- WORK TASK -
In your reply, write out each entry exactly as given.

=== Begin Enclosure ===

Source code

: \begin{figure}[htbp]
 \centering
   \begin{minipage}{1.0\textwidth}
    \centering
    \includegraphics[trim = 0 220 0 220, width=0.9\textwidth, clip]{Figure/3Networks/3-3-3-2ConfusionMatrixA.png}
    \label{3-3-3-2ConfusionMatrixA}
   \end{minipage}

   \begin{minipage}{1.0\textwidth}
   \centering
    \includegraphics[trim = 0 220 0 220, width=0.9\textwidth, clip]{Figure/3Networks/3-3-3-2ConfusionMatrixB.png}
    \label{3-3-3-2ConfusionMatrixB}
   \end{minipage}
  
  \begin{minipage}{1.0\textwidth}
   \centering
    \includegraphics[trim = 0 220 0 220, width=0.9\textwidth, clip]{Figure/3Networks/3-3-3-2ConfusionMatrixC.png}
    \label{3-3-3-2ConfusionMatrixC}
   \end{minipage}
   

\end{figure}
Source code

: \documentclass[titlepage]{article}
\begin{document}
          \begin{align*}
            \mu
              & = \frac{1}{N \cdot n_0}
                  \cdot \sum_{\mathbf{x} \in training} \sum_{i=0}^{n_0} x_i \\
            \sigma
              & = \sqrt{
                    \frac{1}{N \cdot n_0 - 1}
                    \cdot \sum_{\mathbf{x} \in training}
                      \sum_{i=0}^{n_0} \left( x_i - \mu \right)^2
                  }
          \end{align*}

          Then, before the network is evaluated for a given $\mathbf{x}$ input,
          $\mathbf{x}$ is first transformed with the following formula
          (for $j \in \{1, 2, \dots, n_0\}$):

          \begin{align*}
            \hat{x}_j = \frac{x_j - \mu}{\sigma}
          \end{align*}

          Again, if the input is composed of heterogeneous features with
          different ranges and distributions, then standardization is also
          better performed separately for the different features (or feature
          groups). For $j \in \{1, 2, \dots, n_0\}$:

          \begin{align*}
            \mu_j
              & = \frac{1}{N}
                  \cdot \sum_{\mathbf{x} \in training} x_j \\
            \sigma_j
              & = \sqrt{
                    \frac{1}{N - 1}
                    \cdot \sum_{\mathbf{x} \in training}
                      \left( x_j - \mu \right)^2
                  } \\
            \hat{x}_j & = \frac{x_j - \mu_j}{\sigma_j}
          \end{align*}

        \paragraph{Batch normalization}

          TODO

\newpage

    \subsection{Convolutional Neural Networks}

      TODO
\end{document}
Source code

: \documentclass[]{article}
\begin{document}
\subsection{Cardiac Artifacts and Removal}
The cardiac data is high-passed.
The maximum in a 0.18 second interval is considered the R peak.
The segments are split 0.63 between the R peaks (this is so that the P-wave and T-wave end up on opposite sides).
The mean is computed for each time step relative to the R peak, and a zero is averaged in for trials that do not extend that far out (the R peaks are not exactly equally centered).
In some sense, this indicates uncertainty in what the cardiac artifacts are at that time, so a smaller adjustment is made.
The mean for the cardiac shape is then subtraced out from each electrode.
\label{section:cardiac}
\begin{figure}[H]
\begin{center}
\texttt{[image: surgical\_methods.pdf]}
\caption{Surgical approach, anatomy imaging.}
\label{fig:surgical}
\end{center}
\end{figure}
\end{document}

=== End Enclosure ===

- ANSWER SPACE -
Source code

: \begin{figure}[htbp]
 \centering
   \begin{minipage}{1.0\textwidth}
    \centering
    \includegraphics[trim = 0 220 0 220, width=0.9\textwidth, clip]{Figure/3Networks/3-3-3-2ConfusionMatrixA.png}
    \label{3-3-3-2ConfusionMatrixA}
   \end{minipage}

   \begin{minipage}{1.0\textwidth}
   \centering
    \includegraphics[trim = 0 220 0 220, width=0.9\textwidth, clip]{Figure/3Networks/3-3-3-2ConfusionMatrixB.png}
    \label{3-3-3-2ConfusionMatrixB}
   \end{minipage}
  
  \begin{minipage}{1.0\textwidth}
   \centering
    \includegraphics[trim = 0 220 0 220, width=0.9\textwidth, clip]{Figure/3Networks/3-3-3-2ConfusionMatrixC.png}
    \label{3-3-3-2ConfusionMatrixC}
   \end{minipage}
   

\end{figure}
Source code

: \documentclass[titlepage]{article}
\begin{document}
          \begin{align*}
            \mu
              & = \frac{1}{N \cdot n_0}
                  \cdot \sum_{\mathbf{x} \in training} \sum_{i=0}^{n_0} x_i \\
            \sigma
              & = \sqrt{
                    \frac{1}{N \cdot n_0 - 1}
                    \cdot \sum_{\mathbf{x} \in training}
                      \sum_{i=0}^{n_0} \left( x_i - \mu \right)^2
                  }
          \end{align*}

          Then, before the network is evaluated for a given $\mathbf{x}$ input,
          $\mathbf{x}$ is first transformed with the following formula
          (for $j \in \{1, 2, \dots, n_0\}$):

          \begin{align*}
            \hat{x}_j = \frac{x_j - \mu}{\sigma}
          \end{align*}

          Again, if the input is composed of heterogeneous features with
          different ranges and distributions, then standardization is also
          better performed separately for the different features (or feature
          groups). For $j \in \{1, 2, \dots, n_0\}$:

          \begin{align*}
            \mu_j
              & = \frac{1}{N}
                  \cdot \sum_{\mathbf{x} \in training} x_j \\
            \sigma_j
              & = \sqrt{
                    \frac{1}{N - 1}
                    \cdot \sum_{\mathbf{x} \in training}
                      \left( x_j - \mu \right)^2
                  } \\
            \hat{x}_j & = \frac{x_j - \mu_j}{\sigma_j}
          \end{align*}

        \paragraph{Batch normalization}

          TODO

\newpage

    \subsection{Convolutional Neural Networks}

      TODO
\end{document}
Source code

: \documentclass[]{article}
\begin{document}
\subsection{Cardiac Artifacts and Removal}
The cardiac data is high-passed.
The maximum in a 0.18 second interval is considered the R peak.
The segments are split 0.63 between the R peaks (this is so that the P-wave and T-wave end up on opposite sides).
The mean is computed for each time step relative to the R peak, and a zero is averaged in for trials that do not extend that far out (the R peaks are not exactly equally centered).
In some sense, this indicates uncertainty in what the cardiac artifacts are at that time, so a smaller adjustment is made.
The mean for the cardiac shape is then subtraced out from each electrode.
\label{section:cardiac}
\begin{figure}[H]
\begin{center}
\texttt{[image: surgical\_methods.pdf]}
\caption{Surgical approach, anatomy imaging.}
\label{fig:surgical}
\end{center}
\end{figure}
\end{document}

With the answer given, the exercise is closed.